The Official Q and A is now closed. If you want to submit a question for the Worlds Drivers Meeting, please click here. The deadline for question submission is Friday, March 24.

Official Q&A: VRC 2022-2023: Spin Up

Usage Guidelines All Questions

Trapping Clarification


Afnan Ali (Event Partner)
20-Dec-2022

Hey Could I please get some clarification on trapping? Specifically when to stop the trap count? I have heard it a few different ways from what I interpreted and wanted clarity. With the amount of interaction in the corners with the rollers I think its important to get this correct as it can often decide who wins.

Trapping is defined as:

A Robot status. A Robot is Trapping if it has restricted an opposing Robot into a small, confined area of the field, approximately the size of one foam field tile or less, and has not provided an avenue for escape. Trapping can be direct (e.g., pinning an opponent to a field perimeter wall) or indirect (e.g., preventing a Robot from escaping from a corner of the field). See rule <G15>.Note: If a Robot is not attempting to escape, then that Robot has not been Trapped.

G15 says:

No Trapping for more than 5 seconds. A Robot may not Trap an opposing Robot for more than five seconds (0:05) during the Driver Controlled Period. a. A Trap ends once the Trapping Robot has moved away and the Robots are separated by at least two (2) feet (approximately one [1] foam tile). b. After ending a Trap, a Robot may not Trap the same Robot again for a duration of five seconds (0:05). If a Team does Trap the same Robot again within five seconds (0:05), the count will resume from where it ended when the Trapping Robot initially backed away

  1. Can the trap count only stop if a trapping robot backs off for 2 feet from the trapped robot or is the 2 feet a general guideline for when to stop a trap but not an exhaustive list of the only way a trap count can stop?
  2. If a robot begins a trap and backs away enough to provide an avenue of escape and the trapped robot follows the trapping robot instead of taking the avenue of escape can <G14> apply and stop the trap count?
  3. Can the trap count also stop if the trapping definition no longer applies mid trap count? (ex: trapped robot stops attempting to escape, trapped robot is given an avenue of escape but it chooses to not take it)
Answered by committee

As quoted, the operative point of <G15> is the following:

a. A Trap ends once the Trapping Robot has moved away and the Robots are separated by at least two (2) feet (approximately one [1] foam tile).
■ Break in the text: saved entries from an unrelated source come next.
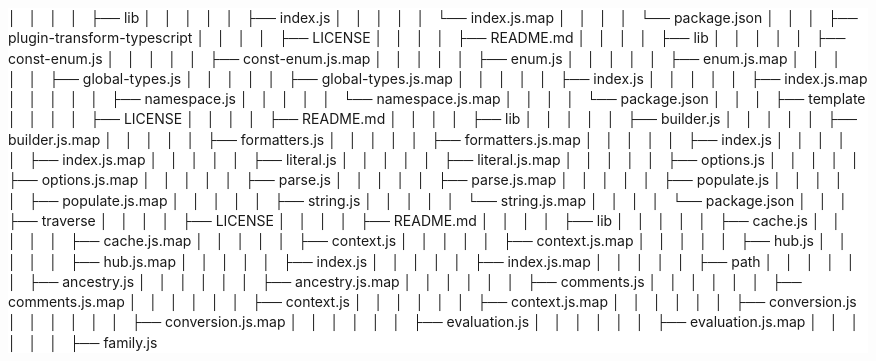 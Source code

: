│   │   │   │   ├── lib
│   │   │   │   │   ├── index.js
│   │   │   │   │   └── index.js.map
│   │   │   │   └── package.json
│   │   │   ├── plugin-transform-typescript
│   │   │   │   ├── LICENSE
│   │   │   │   ├── README.md
│   │   │   │   ├── lib
│   │   │   │   │   ├── const-enum.js
│   │   │   │   │   ├── const-enum.js.map
│   │   │   │   │   ├── enum.js
│   │   │   │   │   ├── enum.js.map
│   │   │   │   │   ├── global-types.js
│   │   │   │   │   ├── global-types.js.map
│   │   │   │   │   ├── index.js
│   │   │   │   │   ├── index.js.map
│   │   │   │   │   ├── namespace.js
│   │   │   │   │   └── namespace.js.map
│   │   │   │   └── package.json
│   │   │   ├── template
│   │   │   │   ├── LICENSE
│   │   │   │   ├── README.md
│   │   │   │   ├── lib
│   │   │   │   │   ├── builder.js
│   │   │   │   │   ├── builder.js.map
│   │   │   │   │   ├── formatters.js
│   │   │   │   │   ├── formatters.js.map
│   │   │   │   │   ├── index.js
│   │   │   │   │   ├── index.js.map
│   │   │   │   │   ├── literal.js
│   │   │   │   │   ├── literal.js.map
│   │   │   │   │   ├── options.js
│   │   │   │   │   ├── options.js.map
│   │   │   │   │   ├── parse.js
│   │   │   │   │   ├── parse.js.map
│   │   │   │   │   ├── populate.js
│   │   │   │   │   ├── populate.js.map
│   │   │   │   │   ├── string.js
│   │   │   │   │   └── string.js.map
│   │   │   │   └── package.json
│   │   │   ├── traverse
│   │   │   │   ├── LICENSE
│   │   │   │   ├── README.md
│   │   │   │   ├── lib
│   │   │   │   │   ├── cache.js
│   │   │   │   │   ├── cache.js.map
│   │   │   │   │   ├── context.js
│   │   │   │   │   ├── context.js.map
│   │   │   │   │   ├── hub.js
│   │   │   │   │   ├── hub.js.map
│   │   │   │   │   ├── index.js
│   │   │   │   │   ├── index.js.map
│   │   │   │   │   ├── path
│   │   │   │   │   │   ├── ancestry.js
│   │   │   │   │   │   ├── ancestry.js.map
│   │   │   │   │   │   ├── comments.js
│   │   │   │   │   │   ├── comments.js.map
│   │   │   │   │   │   ├── context.js
│   │   │   │   │   │   ├── context.js.map
│   │   │   │   │   │   ├── conversion.js
│   │   │   │   │   │   ├── conversion.js.map
│   │   │   │   │   │   ├── evaluation.js
│   │   │   │   │   │   ├── evaluation.js.map
│   │   │   │   │   │   ├── family.js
This separation is the primary objective criteria that should be used in order to stop a Trapping count.

The other criteria that are used to begin a Trapping count, such as openings for an avenue of escape, may come and go during the 5 second interaction, making it infeasible for a Head Referee to repeatedly stop and re-start counting.

In most Trapping judgment calls / edge cases, we would recommend keeping rule <G13> in mind.

<G13> Offensive Robots get the “benefit of the doubt.” In a case where Head Referees are forced to make a judgment call regarding a destructive interaction between a defensive and an offensive Robot, or an interaction which results in a questionable Violation, referees will err on the side of the offensive Robot (i.e., the Robot that is actively attempting to score points).

That is to say, the defensive Robot must make an objectively clear effort to separate by 2 feet in order to call off the Trap.

  1. If a robot begins a trap and backs away enough to provide an avenue of escape and the trapped robot follows the trapping robot instead of taking the avenue of escape can <G14> apply and stop the trap count?

We cannot provide a blanket answer that would encompass all possible hypothetical robot interactions. As noted above, we would generally recommend that G13 takes precedence over G14. Therefore, in most interactions, the Trapping count would not end.